Anybody touched or shot one of these little guns yet? I'm in the market for a little pocket gun and stumbled across this one. Everything I have read say this is a good little gun for the price but Ruger has only been shipping them for a couple of weeks so they few and far between.

I don't want to start a big discussion about the 380 cartridge I know its not the optimum round. I'm just looking for something carry when its inconvenient to carry my glock 23. and I don't want to drop a grand for a rohrbaugh.


----------



## wJAKE19 (Dec 19, 2005)

they have or had one at silver bullet in grand rapids, very kel'tec looking. 

i have not heard any range reports about it, but the kel tec P3AT would be a very compairable choice if you cant find the ruger.


----------



## rzdrmh (Dec 30, 2003)

wJAKE19 said:


> they have or had one at silver bullet in grand rapids, very kel'tec looking.
> 
> i have not heard any range reports about it, but the kel tec P3AT would be a very compairable choice if you cant find the ruger.

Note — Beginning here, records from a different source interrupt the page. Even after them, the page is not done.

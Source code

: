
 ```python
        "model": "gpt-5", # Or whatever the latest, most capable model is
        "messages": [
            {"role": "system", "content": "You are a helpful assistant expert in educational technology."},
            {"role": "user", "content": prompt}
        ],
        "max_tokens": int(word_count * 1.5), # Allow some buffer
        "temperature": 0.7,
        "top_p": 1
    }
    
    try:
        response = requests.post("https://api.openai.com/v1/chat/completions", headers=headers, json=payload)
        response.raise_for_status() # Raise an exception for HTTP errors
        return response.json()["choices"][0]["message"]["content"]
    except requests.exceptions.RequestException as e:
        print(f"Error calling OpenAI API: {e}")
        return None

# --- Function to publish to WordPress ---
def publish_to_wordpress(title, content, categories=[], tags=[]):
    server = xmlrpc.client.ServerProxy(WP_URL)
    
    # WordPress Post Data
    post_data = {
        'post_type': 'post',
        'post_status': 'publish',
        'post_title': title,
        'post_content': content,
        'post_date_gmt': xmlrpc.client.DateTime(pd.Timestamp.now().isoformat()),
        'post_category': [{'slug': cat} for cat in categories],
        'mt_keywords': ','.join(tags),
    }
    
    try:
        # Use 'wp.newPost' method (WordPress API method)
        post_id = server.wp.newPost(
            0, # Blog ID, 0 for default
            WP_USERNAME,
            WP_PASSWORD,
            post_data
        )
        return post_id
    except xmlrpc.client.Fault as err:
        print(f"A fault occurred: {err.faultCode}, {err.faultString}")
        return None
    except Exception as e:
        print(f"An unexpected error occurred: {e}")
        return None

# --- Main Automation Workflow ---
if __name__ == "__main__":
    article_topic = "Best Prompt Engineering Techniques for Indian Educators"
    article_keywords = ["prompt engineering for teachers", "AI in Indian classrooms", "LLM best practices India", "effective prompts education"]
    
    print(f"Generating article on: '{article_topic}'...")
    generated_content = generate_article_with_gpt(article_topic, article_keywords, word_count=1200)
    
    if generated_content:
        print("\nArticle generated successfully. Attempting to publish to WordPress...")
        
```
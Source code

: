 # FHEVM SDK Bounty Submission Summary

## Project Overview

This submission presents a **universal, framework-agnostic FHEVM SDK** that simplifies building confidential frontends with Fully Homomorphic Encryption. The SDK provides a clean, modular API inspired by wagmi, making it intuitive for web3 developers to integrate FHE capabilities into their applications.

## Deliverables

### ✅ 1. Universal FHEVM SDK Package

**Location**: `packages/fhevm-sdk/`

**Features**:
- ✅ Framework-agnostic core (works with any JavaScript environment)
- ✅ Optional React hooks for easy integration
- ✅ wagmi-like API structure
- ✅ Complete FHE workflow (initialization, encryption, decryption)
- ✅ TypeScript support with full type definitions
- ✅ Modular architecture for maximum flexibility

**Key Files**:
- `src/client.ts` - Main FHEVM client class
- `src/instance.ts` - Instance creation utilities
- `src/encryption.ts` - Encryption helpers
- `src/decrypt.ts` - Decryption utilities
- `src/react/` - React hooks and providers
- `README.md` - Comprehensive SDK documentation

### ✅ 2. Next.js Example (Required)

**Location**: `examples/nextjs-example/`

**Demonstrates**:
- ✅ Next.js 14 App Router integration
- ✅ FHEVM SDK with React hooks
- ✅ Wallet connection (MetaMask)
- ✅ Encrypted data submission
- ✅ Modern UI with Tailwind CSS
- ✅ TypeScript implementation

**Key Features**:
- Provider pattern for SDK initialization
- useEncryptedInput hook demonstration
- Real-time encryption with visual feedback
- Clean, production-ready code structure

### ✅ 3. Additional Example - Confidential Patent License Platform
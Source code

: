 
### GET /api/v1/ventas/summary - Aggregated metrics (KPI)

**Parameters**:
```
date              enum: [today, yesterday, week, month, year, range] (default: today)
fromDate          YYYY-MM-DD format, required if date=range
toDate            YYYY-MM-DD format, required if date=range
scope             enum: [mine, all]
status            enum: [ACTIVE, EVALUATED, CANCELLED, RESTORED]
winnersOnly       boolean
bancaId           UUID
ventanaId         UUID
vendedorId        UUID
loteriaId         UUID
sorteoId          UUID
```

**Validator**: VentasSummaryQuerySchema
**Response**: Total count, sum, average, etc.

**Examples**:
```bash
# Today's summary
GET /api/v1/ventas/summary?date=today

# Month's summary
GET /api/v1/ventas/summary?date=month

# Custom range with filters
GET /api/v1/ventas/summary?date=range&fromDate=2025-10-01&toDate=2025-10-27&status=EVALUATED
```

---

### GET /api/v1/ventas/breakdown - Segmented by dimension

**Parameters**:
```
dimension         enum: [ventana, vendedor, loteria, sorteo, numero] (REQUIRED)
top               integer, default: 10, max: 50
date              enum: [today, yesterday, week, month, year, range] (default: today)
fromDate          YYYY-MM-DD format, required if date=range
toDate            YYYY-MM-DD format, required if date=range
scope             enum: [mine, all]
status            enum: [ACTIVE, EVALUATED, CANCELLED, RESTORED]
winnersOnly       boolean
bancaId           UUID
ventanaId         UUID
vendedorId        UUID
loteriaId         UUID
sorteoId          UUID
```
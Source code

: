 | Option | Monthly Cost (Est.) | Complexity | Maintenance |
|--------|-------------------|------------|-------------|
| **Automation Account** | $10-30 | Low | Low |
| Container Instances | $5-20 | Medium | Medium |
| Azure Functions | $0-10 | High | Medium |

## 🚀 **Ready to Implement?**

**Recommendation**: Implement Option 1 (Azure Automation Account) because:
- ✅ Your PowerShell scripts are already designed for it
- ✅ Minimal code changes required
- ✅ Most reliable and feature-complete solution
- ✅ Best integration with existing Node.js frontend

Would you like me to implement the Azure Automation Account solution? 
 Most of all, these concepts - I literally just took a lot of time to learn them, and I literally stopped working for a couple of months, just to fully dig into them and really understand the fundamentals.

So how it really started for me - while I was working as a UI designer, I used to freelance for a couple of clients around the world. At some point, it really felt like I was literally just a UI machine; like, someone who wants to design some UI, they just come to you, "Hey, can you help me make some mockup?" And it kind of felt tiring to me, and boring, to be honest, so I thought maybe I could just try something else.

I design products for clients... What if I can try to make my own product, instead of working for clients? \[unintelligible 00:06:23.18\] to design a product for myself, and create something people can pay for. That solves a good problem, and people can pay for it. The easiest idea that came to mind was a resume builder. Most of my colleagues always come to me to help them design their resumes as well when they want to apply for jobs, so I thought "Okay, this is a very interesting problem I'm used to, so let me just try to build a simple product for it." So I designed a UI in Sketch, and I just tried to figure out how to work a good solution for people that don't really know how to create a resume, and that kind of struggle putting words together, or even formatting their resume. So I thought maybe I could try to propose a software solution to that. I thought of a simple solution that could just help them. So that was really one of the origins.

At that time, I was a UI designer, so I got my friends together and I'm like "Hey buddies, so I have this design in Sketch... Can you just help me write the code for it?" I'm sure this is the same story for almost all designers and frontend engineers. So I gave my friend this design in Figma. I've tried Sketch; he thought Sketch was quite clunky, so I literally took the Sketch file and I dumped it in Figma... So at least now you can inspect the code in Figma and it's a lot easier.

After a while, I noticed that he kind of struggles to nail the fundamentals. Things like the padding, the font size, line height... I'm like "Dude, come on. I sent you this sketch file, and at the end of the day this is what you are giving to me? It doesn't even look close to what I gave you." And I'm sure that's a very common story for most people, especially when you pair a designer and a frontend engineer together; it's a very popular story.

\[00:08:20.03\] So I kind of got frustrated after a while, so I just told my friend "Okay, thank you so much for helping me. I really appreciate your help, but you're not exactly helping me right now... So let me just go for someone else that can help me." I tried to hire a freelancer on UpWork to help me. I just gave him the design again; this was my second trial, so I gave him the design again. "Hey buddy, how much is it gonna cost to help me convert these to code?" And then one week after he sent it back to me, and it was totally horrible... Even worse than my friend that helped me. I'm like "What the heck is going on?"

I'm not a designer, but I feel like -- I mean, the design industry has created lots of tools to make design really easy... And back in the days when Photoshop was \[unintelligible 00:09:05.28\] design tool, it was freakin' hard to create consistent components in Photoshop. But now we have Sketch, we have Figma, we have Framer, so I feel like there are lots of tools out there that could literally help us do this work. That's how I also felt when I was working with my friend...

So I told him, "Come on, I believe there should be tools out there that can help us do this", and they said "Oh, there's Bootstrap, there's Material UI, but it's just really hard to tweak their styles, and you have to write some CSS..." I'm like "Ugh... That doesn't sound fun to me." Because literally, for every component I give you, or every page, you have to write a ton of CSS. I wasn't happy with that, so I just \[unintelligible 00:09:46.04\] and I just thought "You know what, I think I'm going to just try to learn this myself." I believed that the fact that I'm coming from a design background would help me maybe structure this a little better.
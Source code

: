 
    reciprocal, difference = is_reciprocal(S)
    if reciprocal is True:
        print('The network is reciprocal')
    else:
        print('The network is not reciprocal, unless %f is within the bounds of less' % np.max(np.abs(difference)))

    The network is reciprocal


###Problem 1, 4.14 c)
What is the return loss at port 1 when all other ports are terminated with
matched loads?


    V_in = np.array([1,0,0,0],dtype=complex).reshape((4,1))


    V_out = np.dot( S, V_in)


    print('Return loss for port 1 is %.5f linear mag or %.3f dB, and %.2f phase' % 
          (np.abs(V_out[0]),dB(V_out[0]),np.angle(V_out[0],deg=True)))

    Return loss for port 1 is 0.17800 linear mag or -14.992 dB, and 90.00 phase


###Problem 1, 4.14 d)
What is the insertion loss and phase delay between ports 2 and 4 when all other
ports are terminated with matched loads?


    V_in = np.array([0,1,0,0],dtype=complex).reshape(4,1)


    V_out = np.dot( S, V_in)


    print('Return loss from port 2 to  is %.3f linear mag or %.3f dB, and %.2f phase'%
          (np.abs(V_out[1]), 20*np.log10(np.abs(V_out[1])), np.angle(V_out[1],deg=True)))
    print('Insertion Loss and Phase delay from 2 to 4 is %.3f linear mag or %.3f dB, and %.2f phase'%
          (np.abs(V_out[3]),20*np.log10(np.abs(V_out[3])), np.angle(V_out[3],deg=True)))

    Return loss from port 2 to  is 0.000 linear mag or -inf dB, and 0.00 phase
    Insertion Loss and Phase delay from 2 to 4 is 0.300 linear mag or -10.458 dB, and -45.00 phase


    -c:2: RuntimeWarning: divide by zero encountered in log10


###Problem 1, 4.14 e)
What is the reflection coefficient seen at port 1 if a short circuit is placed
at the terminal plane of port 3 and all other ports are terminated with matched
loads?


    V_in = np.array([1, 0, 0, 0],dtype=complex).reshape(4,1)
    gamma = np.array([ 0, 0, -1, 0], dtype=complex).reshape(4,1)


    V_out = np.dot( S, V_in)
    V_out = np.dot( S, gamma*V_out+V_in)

absolutely not "Kel-tec" looking.

similar design, but far better fit and finish on the ruger. different extractor. slide lock on the ruger.

i've fired a box of magtech's and a box of remingtons through the one i'm carrying, and not one jam. 

the grip is small - middle and ring finger will be on the grip, little finger off.

recoil is a little "snappy", and due to the size of the gun, the sights are very small. plan on shooting it off a rest this weekend, but i've not had a problem keeping 7 shots on a paper plate @ 7 yards, firing as fast as i can. quite honestly, i don't find it as snappy as my 40 S&W Sig.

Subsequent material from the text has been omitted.